-- Data provided follows --

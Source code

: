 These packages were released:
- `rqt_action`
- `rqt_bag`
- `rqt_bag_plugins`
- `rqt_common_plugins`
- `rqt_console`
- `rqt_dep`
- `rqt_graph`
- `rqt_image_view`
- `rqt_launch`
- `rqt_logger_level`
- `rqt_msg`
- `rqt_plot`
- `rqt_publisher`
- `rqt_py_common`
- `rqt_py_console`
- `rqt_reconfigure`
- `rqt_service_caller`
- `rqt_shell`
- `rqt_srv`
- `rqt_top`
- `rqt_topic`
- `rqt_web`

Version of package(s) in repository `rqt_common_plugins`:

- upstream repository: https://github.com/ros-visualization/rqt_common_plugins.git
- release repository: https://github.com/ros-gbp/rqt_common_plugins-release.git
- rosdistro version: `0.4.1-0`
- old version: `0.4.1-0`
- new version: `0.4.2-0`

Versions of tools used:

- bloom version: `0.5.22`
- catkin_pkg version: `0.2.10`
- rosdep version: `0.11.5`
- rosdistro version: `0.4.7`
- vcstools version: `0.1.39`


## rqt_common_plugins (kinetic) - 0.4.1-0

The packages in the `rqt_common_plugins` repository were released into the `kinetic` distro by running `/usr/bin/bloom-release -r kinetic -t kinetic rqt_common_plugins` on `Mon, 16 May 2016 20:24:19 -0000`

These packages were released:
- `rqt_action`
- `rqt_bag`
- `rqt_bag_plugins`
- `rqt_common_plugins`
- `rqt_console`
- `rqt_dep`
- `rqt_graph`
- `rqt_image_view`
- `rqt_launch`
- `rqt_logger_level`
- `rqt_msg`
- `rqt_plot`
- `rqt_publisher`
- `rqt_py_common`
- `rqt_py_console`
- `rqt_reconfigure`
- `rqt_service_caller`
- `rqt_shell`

-- Data provided concluded --

Assignment: Figure out how many lines of the material include "bloom", then reply with the count alone.

Reply: 2